In order to make those skilled in the art better understand the technical solutions in the present specification, the technical solutions in the embodiments of the present specification will be clearly and completely described below with reference to the drawings in the embodiments of the present specification, and it is obvious that the described embodiments are only a part of the embodiments of the present specification, and not all of the embodiments. All other embodiments obtained by a person of ordinary skill in the art based on the embodiments in the present specification without any creative effort shall fall within the protection scope of the present specification.

Example one

As shown in fig. 1A and fig. 1B, an execution subject of the method may be a server, and the server may be an independent server, or a server cluster composed of a plurality of servers. The method specifically comprises the following steps:

in S102, first drawing structure data to be clipped is acquired.

The first graph structure data may be constructed based on human-computer interaction data having a preset corresponding relationship with a target user, the server may receive the first graph structure data transmitted by any transmitting device (e.g., a mobile terminal device such as a mobile phone or a tablet computer, a terminal device such as a personal computer, or a server), the first graph structure data may be any graph structure data constructed based on human-computer interaction data having a preset corresponding relationship with the target user by the transmitting device, for example, the first graph structure data may be any graph data capable of representing nodes and node association relationships such as a knowledge graph, a node in the first graph structure data may be used to represent an entity or a concept, an edge between nodes may be used to represent a semantic relationship between an entity and/or a concept, for example, when the target user makes a click behavior while browsing a page, it may be considered that an interaction between the target user and a content block of the page occurs, that the target user and the content block of the page may be used as a node in the first graph structure data, and an edge between the two nodes may be used to represent a fine-computer interaction data interaction characteristic that the first graph structure data has a preset corresponding relationship with the target user.

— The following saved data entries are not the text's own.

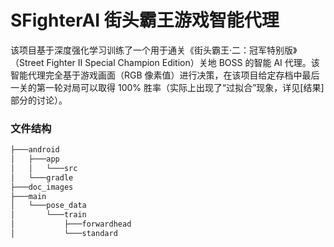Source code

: # SFighterAI 街头霸王游戏智能代理

该项目基于深度强化学习训练了一个用于通关《街头霸王·二：冠军特别版》（Street Fighter II Special Champion Edition）关地 BOSS 的智能 AI 代理。该智能代理完全基于游戏画面（RGB 像素值）进行决策，在该项目给定存档中最后一关的第一轮对局可以取得 100% 胜率（实际上出现了“过拟合”现象，详见[结果]部分的讨论）。

### 文件结构

```bash
├───android
│   ├───app
│   │   └───src
│   └───gradle
├───doc_images
├───main
│   └───pose_data
│       └───train
│           ├───forwardhead
│           └───standard
```
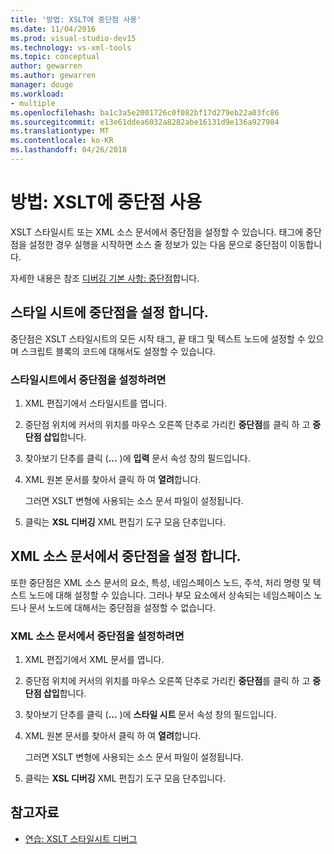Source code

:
 ```yaml
---
title: '방법: XSLT에 중단점 사용'
ms.date: 11/04/2016
ms.prod: visual-studio-dev15
ms.technology: vs-xml-tools
ms.topic: conceptual
author: gewarren
ms.author: gewarren
manager: douge
ms.workload:
- multiple
ms.openlocfilehash: ba1c3a5e2001726c0f082bf17d279eb22a03fc86
ms.sourcegitcommit: e13e61ddea6032a8282abe16131d9e136a927984
ms.translationtype: MT
ms.contentlocale: ko-KR
ms.lasthandoff: 04/26/2018
---
```

# <a name="how-to-use-breakpoints-with-xslt"></a>방법: XSLT에 중단점 사용

XSLT 스타일시트 또는 XML 소스 문서에서 중단점을 설정할 수 있습니다. 태그에 중단점을 설정한 경우 실행을 시작하면 소스 줄 정보가 있는 다음 문으로 중단점이 이동합니다.

자세한 내용은 참조 [디버깅 기본 사항: 중단점](../debugger/using-breakpoints.md)합니다.

## <a name="set-a-breakpoint-in-a-style-sheet"></a>스타일 시트에 중단점을 설정 합니다.

중단점은 XSLT 스타일시트의 모든 시작 태그, 끝 태그 및 텍스트 노드에 설정할 수 있으며 스크립트 블록의 코드에 대해서도 설정할 수 있습니다.

### <a name="to-set-a-breakpoint-in-a-style-sheet"></a>스타일시트에서 중단점을 설정하려면

1.  XML 편집기에서 스타일시트를 엽니다.

2.  중단점 위치에 커서의 위치를 마우스 오른쪽 단추로 가리킨 **중단점**를 클릭 하 고 **중단점 삽입**합니다.

3.  찾아보기 단추를 클릭 (**...** )에 **입력** 문서 속성 창의 필드입니다.

4.  XML 원본 문서를 찾아서 클릭 하 여 **열려**합니다.

     그러면 XSLT 변형에 사용되는 소스 문서 파일이 설정됩니다.

5.  클릭는 **XSL 디버깅** XML 편집기 도구 모음 단추입니다.

## <a name="set-a-breakpoint-in-an-xml-source-document"></a>XML 소스 문서에서 중단점을 설정 합니다.

또한 중단점은 XML 소스 문서의 요소, 특성, 네임스페이스 노드, 주석, 처리 명령 및 텍스트 노드에 대해 설정할 수 있습니다. 그러나 부모 요소에서 상속되는 네임스페이스 노드나 문서 노드에 대해서는 중단점을 설정할 수 없습니다.

### <a name="to-set-a-breakpoint-in-an-xml-source-document"></a>XML 소스 문서에서 중단점을 설정하려면

1.  XML 편집기에서 XML 문서를 엽니다.

2.  중단점 위치에 커서의 위치를 마우스 오른쪽 단추로 가리킨 **중단점**를 클릭 하 고 **중단점 삽입**합니다.

3.  찾아보기 단추를 클릭 (**...** )에 **스타일 시트** 문서 속성 창의 필드입니다.

4.  XML 원본 문서를 찾아서 클릭 하 여 **열려**합니다.

     그러면 XSLT 변형에 사용되는 소스 문서 파일이 설정됩니다.

5.  클릭는 **XSL 디버깅** XML 편집기 도구 모음 단추입니다.

## <a name="see-also"></a>참고자료

- [연습: XSLT 스타일시트 디버그](../xml-tools/walkthrough-debug-an-xslt-style-sheet.md)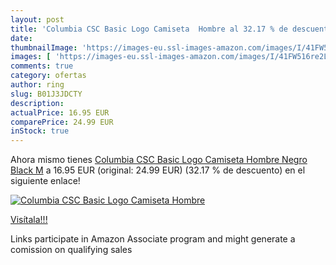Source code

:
 ```yaml
---
layout: post
title: 'Columbia CSC Basic Logo Camiseta  Hombre al 32.17 % de descuento'
date: 
thumbnailImage: 'https://images-eu.ssl-images-amazon.com/images/I/41FW516re2L._SL200_.jpg'
images: [ 'https://images-eu.ssl-images-amazon.com/images/I/41FW516re2L._SL200_.jpg' ]
comments: true
category: ofertas
author: ring
slug: B01J3JDCTY
description:
actualPrice: 16.95 EUR
comparePrice: 24.99 EUR
inStock: true
---
```


Ahora mismo tienes [Columbia CSC Basic Logo Camiseta  Hombre  Negro  Black   M](https://www.amazon.es/dp/B01J3JDCTY/?tag=tolees-21) a 16.95 EUR (original: 24.99 EUR) (32.17 %  de descuento) en el siguiente enlace!

[![Columbia CSC Basic Logo Camiseta  Hombre](https://images-eu.ssl-images-amazon.com/images/I/41FW516re2L._SL200_.jpg)](https://www.amazon.es/dp/B01J3JDCTY/?tag=tolees-21)

[Visítala!!!](https://www.amazon.es/dp/B01J3JDCTY/?tag=tolees-21)

Links participate in Amazon Associate program and might generate a comission on qualifying sales
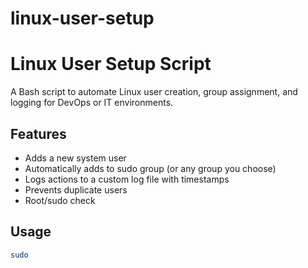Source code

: # linux-user-setup

# Linux User Setup Script

A Bash script to automate Linux user creation, group assignment, and logging for DevOps or IT environments.

## Features

- Adds a new system user
- Automatically adds to sudo group (or any group you choose)
- Logs actions to a custom log file with timestamps
- Prevents duplicate users
- Root/sudo check

## Usage

```bash
sudo
```
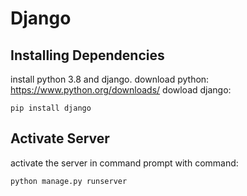 # Django

## Installing Dependencies
  install python 3.8 and django.
  download python: https://www.python.org/downloads/
  dowload django:

```
pip install django
```


## Activate Server
activate the server in command prompt with command:
```
python manage.py runserver
```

In implementation, with the rapid development of computer technology, various industries face the problem of big data processing, how to extract valuable information from big data, support increasingly complex business requirements, and are the problems to be solved urgently, and graph structure data can be used for solving the big data problems such as text semantic similarity, similar commodity recommendation or intelligent question and answer systems because the graph structure data can describe knowledge resources and carriers thereof by using a visualization technology. Because the complete graph data may include a large amount of redundant data, the graph data needs to be cut to process the big data problem by combining the cut graph data, for example, the complete graph data may be cut in a manner of cutting k-order neighbor subgraphs, so as to obtain the cut graph data. However, because the nodes useful for the big data problem may not be effectively selected by cutting in the k-order neighbor subgraphs, that is, the cut graph structure data may not be accurately used for processing the big data problem, thereby causing the problems of poor cutting effect of the graph data, poor data processing accuracy and the like. Therefore, the embodiments of the present disclosure provide a technical solution that can solve the above problems, and refer to the following specifically.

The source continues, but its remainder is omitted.